“I played in the big Egg a few times,” Chris Wood mentioned after a few opening tunes with the Wood Brothers, his project away from Medeski, Martin and Wood. “This is like . . . I don’t know what,” he said, referring to the Egg’s smaller but ample Swyer Theater.
“We are the sperm,” blurted his older brother Oliver.
Chris took it further saying, “We are going to fertilize this theater!”
And fertilize it they did, playing a mixture of brand new Wood Brothers material, (now) classic Wood Brothers tunes, deep blues, and Americana roots music.
The Wood Brothers are currently touring on the wave of their live double-vinyl album called Sky High, Live Vol. 1 & 2, which features favorites like “Spirit” and “Shoofly Pie” that were performed Friday.
“One of the best things about traveling is that you make good friends all over the world if you’re lucky,” Chris said. “Sometimes your friends help you and some times they hurt you because they’re so good to you. We played Fairfield, Connecticut, last night and stayed up pretty late listening to vinyl and . . . imbibing, so we’re kind of hurting right now, but I guess my point is that it sounds better on vinyl!”
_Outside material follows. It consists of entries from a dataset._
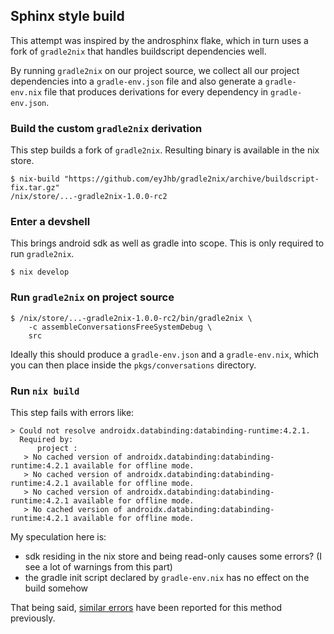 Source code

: ## Sphinx style build

This attempt was inspired by the androsphinx flake, which in
turn uses a fork of `gradle2nix` that handles buildscript
dependencies well.

By running `gradle2nix` on our project source, we collect
all our project dependencies into a `gradle-env.json` file
and also generate a `gradle-env.nix` file that produces
derivations for every dependency in `gradle-env.json`.

### Build the custom `gradle2nix` derivation

This step builds a fork of `gradle2nix`. Resulting binary is
available in the nix store.

```
$ nix-build "https://github.com/eyJhb/gradle2nix/archive/buildscript-fix.tar.gz"
/nix/store/...-gradle2nix-1.0.0-rc2
```

### Enter a devshell

This brings android sdk as well as gradle into scope. This
is only required to run `gradle2nix`.

```
$ nix develop
```

### Run `gradle2nix` on project source

```
$ /nix/store/...-gradle2nix-1.0.0-rc2/bin/gradle2nix \
    -c assembleConversationsFreeSystemDebug \
    src
```

Ideally this should produce a `gradle-env.json` and a
`gradle-env.nix`, which you can then place inside the
`pkgs/conversations` directory.

### Run `nix build`

This step fails with errors like:

```
> Could not resolve androidx.databinding:databinding-runtime:4.2.1.
  Required by:
      project :
   > No cached version of androidx.databinding:databinding-runtime:4.2.1 available for offline mode.
   > No cached version of androidx.databinding:databinding-runtime:4.2.1 available for offline mode.
   > No cached version of androidx.databinding:databinding-runtime:4.2.1 available for offline mode.
   > No cached version of androidx.databinding:databinding-runtime:4.2.1 available for offline mode.
```

My speculation here is:

- sdk residing in the nix store and being read-only causes
  some errors? (I see a lot of warnings from this part)
- the gradle init script declared by `gradle-env.nix` has no
  effect on the build somehow

That being said, [similar
errors](https://github.com/tadfisher/gradle2nix/issues/13#issuecomment-797498156)
have been reported for this method previously.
Drummer, percussionist, vocalist and melodica-ist Jano Rix has become a welcome third party on the Wood Brothers’ tours, as he has proven to be an imaginative soloist and melodic percussionist. He brings new meaning to the term “rhythm guitarist.” He gives a hard knock on the side of an acoustic with his left hand while eliciting a bass-drum-like thump on the front with his right. In addition, you can hear tambourine-like bells vibrating along. “The Shitar” is the technical term the Wood Brothers have devised for this unique instrument.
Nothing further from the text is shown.